High-dose methotrexate now represents the cornerstone of therapy in PCNSL (3
). In contrast to WBRT, treatment with high-dose methotrexate alone does not appear to frequently cause clinically severe neurocognitive impairment (4
). However, high-dose methotrexate monotherapy is rarely curative with at least 70% of patients exhibiting disease progression within 2 years (5
Our goal has been to develop a dose-intensive chemotherapeutic regimen that is tolerated by the majority of PCNSL patients, particularly during the first weeks after diagnosis when neurologic function and performance status are most compromised. For the past 10 years at the University of California, San Francisco (UCSF), newly diagnosed PCNSL patients have been treated with a novel, two-step immunochemotherapy program involving 4 months of induction therapy using intravenous high-dose methotrexate with oral temozolomide and intravenous rituximab (MT-R) followed by high-dose consolidation chemotherapy, without WBRT.
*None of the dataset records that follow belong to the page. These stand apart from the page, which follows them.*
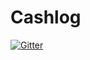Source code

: # Cashlog

[![Gitter](https://badges.gitter.im/cash-log/community.svg)](https://gitter.im/cash-log/community?utm_source=badge&utm_medium=badge&utm_campaign=pr-badge&utm_content=badge)
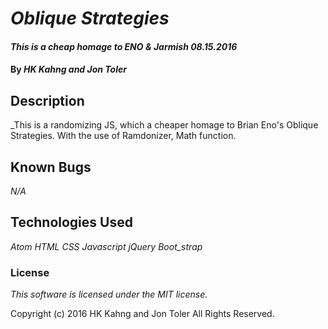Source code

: # _Oblique Strategies_

#### _This is a cheap homage to ENO & Jarmish 08.15.2016_

#### By _**HK Kahng and Jon Toler**_

## Description

_This is a randomizing JS, which a cheaper homage to Brian Eno's Oblique Strategies. With the use of Ramdonizer, Math function.

## Known Bugs

_N/A_

## Technologies Used

_Atom_
_HTML_
_CSS_
_Javascript_
_jQuery_
_Boot_strap_

### License

_This software is licensed under the MIT license._

Copyright (c) 2016 HK Kahng and Jon Toler All Rights Reserved.
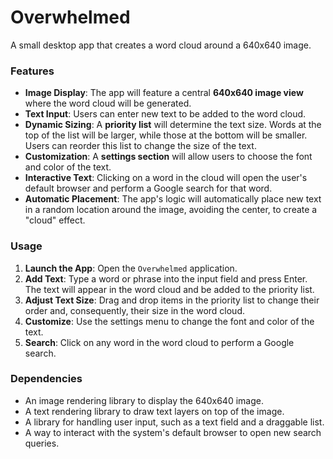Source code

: # Overwhelmed

A small desktop app that creates a word cloud around a 640x640 image.

### Features

-   **Image Display**: The app will feature a central **640x640 image view** where the word cloud will be generated.
-   **Text Input**: Users can enter new text to be added to the word cloud.
-   **Dynamic Sizing**: A **priority list** will determine the text size. Words at the top of the list will be larger, while those at the bottom will be smaller. Users can reorder this list to change the size of the text.
-   **Customization**: A **settings section** will allow users to choose the font and color of the text.
-   **Interactive Text**: Clicking on a word in the cloud will open the user's default browser and perform a Google search for that word.
-   **Automatic Placement**: The app's logic will automatically place new text in a random location around the image, avoiding the center, to create a "cloud" effect.

### Usage

1.  **Launch the App**: Open the `Overwhelmed` application.
2.  **Add Text**: Type a word or phrase into the input field and press Enter. The text will appear in the word cloud and be added to the priority list.
3.  **Adjust Text Size**: Drag and drop items in the priority list to change their order and, consequently, their size in the word cloud.
4.  **Customize**: Use the settings menu to change the font and color of the text.
5.  **Search**: Click on any word in the word cloud to perform a Google search.

### Dependencies

-   An image rendering library to display the 640x640 image.
-   A text rendering library to draw text layers on top of the image.
-   A library for handling user input, such as a text field and a draggable list.
-   A way to interact with the system's default browser to open new search queries.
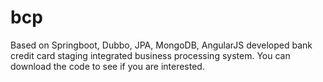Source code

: # bcp
Based on Springboot, Dubbo, JPA, MongoDB, AngularJS developed bank credit card staging integrated business processing system. You can download the code to see if you are interested.
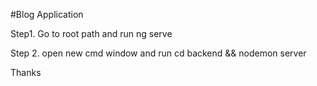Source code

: #Blog Application

Step1. Go to root path and run ng serve

Step 2. open new cmd window and run  cd backend && nodemon server

Thanks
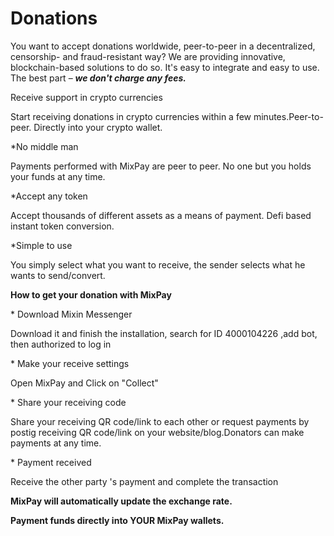 # Donations

You want to accept donations worldwide, peer-to-peer in a decentralized, censorship- and fraud-resistant way? We are providing innovative, blockchain-based solutions to do so. It's easy to integrate and easy to use. The best part – _**we don't charge any fees.**_

Receive support in crypto currencies

Start receiving donations in crypto currencies within a few minutes.Peer-to-peer. Directly into your crypto wallet.

\*No middle man

Payments performed with MixPay are peer to peer. No one but you holds your funds at any time.

\*Accept any token

Accept thousands of different assets as a means of payment. Defi based instant token conversion.

\*Simple to use

You simply select what you want to receive, the sender selects what he wants to send/convert.



**How to get your donation with MixPay**

\* Download Mixin Messenger

Download it and finish the installation, search for ID 4000104226 ,add bot, then authorized to log in

\* Make your receive settings

Open MixPay and Click on "Collect"

\* Share your receiving code

Share your receiving QR code/link to each other or request payments by postig receiving QR code/link  on your website/blog.Donators can make payments at any time.&#x20;

\* Payment received

Receive the other party 's payment and complete the transaction

**MixPay will automatically update the exchange rate.**

**Payment funds directly into YOUR MixPay wallets.**&#x20;
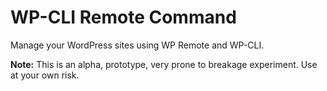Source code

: # WP-CLI Remote Command

Manage your WordPress sites using WP Remote and WP-CLI.

**Note:** This is an alpha, prototype, very prone to breakage experiment. Use at your own risk.
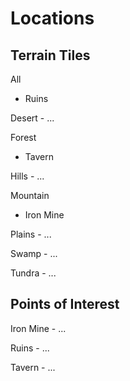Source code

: # Locations

## Terrain Tiles

All
- Ruins

Desert - ...

Forest
- Tavern

Hills - ...

Mountain
- Iron Mine

Plains - ...

Swamp - ...

Tundra - ...

## Points of Interest

Iron Mine - ...

Ruins - ...

Tavern - ...
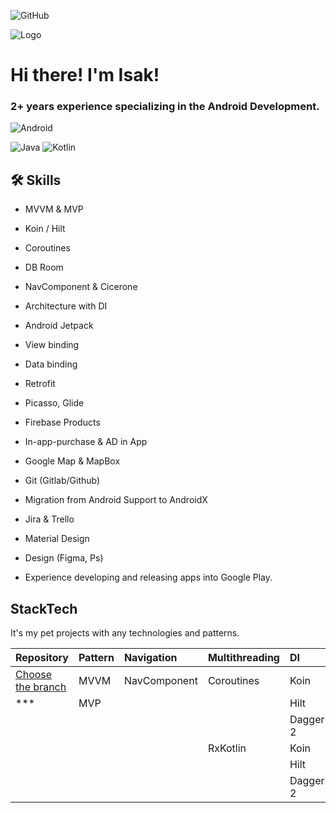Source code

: ![GitHub](https://img.shields.io/badge/github-%23121011.svg?style=for-the-badge&logo=github&logoColor=white)

![Logo](https://user-images.githubusercontent.com/52753194/141319610-193463ad-be04-48b9-8fba-d5aac9ba88e4.png)

# Hi there! I'm Isak!



### 2+ years experience specializing in the Android Development. 
![Android](https://img.shields.io/badge/Android-3DDC84?style=for-the-badge&logo=android&logoColor=white)

![Java](https://img.shields.io/badge/java-%23ED8B00.svg?style=for-the-badge&logo=java&logoColor=white) ![Kotlin](https://img.shields.io/badge/kotlin-%230095D5.svg?style=for-the-badge&logo=kotlin&logoColor=white)


## 🛠 Skills

- MVVM & MVP
- Koin / Hilt
- Coroutines
- DB Room
- NavComponent & Cicerone

- Architecture with DI
- Android Jetpack
- View binding
- Data binding

- Retrofit
- Picasso, Glide

- Firebase Products
- In-app-purchase & AD in App
- Google Map & MapBox
- Git (Gitlab/Github)

- Migration from Android Support to AndroidX

- Jira & Trello

- Material Design
- Design (Figma, Ps)

- Experience developing and releasing apps into Google Play.





## StackTech 
It's my pet projects with any technologies and patterns.



| Repository| Pattern  | Navigation              | Multithreading | DI              |
| :-------- | :--------| :-----------            | :-----------   | :-----------    |
|[Choose the branch](https://github.com/dzhumaliev/Pet_NewsApp)      | MVVM     |   NavComponent          |   Coroutines   | Koin            |
| ***       | MVP      |                         |                | Hilt            |
|           |          |                         |                | Dagger 2        |
|           |          |                         |   RxKotlin     | Koin            |
|           |          |                         |                | Hilt            |
|           |          |                         |                | Dagger 2        |

<!-- 

| Repository| Pattern  | Navigation              | Multithreading | DI              |
| :-------- | :--------| :-----------            | :-----------   | :-----------    |
| ***       |   MVVM   |   Cicerone              |   Coroutines   | Koin            |
| ***       |   MVP    |                         |                | Hilt            |
|           |          |                         |                | Dagger 2        |
|           |          |                         |   RxKotlin     | Koin            |
|           |          |                         |                | Hilt            |
|           |          |                         |                | Dagger 2        |

| Repository| Pattern  | Navigation              | Multithreading | DI              |
| :-------- | :--------| :-----------            | :-----------   | :-----------    |
| ***       |  MVVM    | Activities / FragTrans  |   Coroutines   | Koin            |
| ***       |  MVP     |                         |                | Hilt            |
|           |          |                         |                | Dagger 2        |
|           |          |                         |   RxKotlin     | Koin            |
|           |          |                         |                | Hilt            |
|           |          |                         |                | Dagger 2        |

-->






<!-- ![Telegram](https://img.shields.io/badge/Telegram-2CA5E0?style=for-the-badge&logo=telegram&logoColor=white) -->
In the regimen, high-dose methotrexate with leucovorin rescue is given every 14 days for a planned 8 treatments. Standard dose intravenous rituximab is administered during the first 2 months of therapy, a window in which the blood-brain barrier is most often significantly compromised (7
) and we hypothesized would permit the delivery of rituximab to the tumor. Temozolomide has high relative lipophilicity with reliable CNS penetrance and a superior toxicity and health-related quality of life profile in brain tumor patients compared to procarbazine (8
). Temozolomide is active at relapse in PCNSL, both as monotherapy and in combination with rituximab (10
To attempt to potentiate long-term, progression-free survival after MT-R, PCNSL patients with at least stable disease received intensive consolidation chemotherapy with non-cross-resistant agents: 96-hour infusional etoposide plus high-dose, twice-daily cytarabine (EA)(13
). A similar combination of etoposide plus high-dose cytarabine was shown by Soussain et al. to be active as salvage therapy in recurrent/refractory primary and secondary CNS lymphoma, with 12 of 14 patients exhibiting responses, eight of which were complete responses (16
). Moreover 96-hour infusional etoposide has been incorporated within the EPOCH regimen, which is highly active in large cell lymphoma (17
), the most common histology to affect the CNS. A variety of reports have demonstrated the activity of etoposide in treating brain tumors, including lymphoid leukemia involving the CNS (19
). The use of etoposide has also been associated with a significant reduction in the risk of secondary CNS lymphoma, when given in combination with CHOP in patients with aggressive lymphoma (20
). The importance of high-dose cytarabine in PCNSL was also recently underscored in a randomized phase II study (21
Diffusion-weighted imaging (DWI) is a noninvasive MR imaging technique that produces in vivo images of brain based on differential rate of water diffusion or Brownian motion within the extracellular space. DWI is an essential tool to diagnose acute infarct in the brain due to its ability to detect early changes in altered water diffusion due to cellular damage. DWI has also been widely used in neuro-oncology to assess tumor biology. Specifically, the apparent diffusion coefficient (ADC) values derived from DWI have been shown to correlate with glioma grade (22
), tumor cellularity (24
), and treatment response (25
). A recent study also suggests that ADC values may be helpful in predicting clinical outcome in immunocompetent patients with primary CNS lymphoma (32
In this analysis, we describe the toxicity and long-term outcome of the first PCNSL patients to be treated with combination MT-R followed by EA at UCSF Medical Center, between 2001 and 2006. This study represents the first analysis of the survival of newly-diagnosed PCNSL patients to receive a dose-intensive consolidation chemotherapy regimen that involves neither autologous stem cell transplantation nor WBRT. This study also represents the first analysis of the role of etoposide as a component of consolidation in newly diagnosed patients with CNS lymphoma. Finally, we evaluated diffusion-weighted magnetic resonance imaging (DW-MRI) as a non-invasive tool to determine tumor minimal apparent diffusion coefficient (ADCmin) at diagnosis as a biomarker predictive of prognosis for PCNSL patients who receive MT-R induction therapy.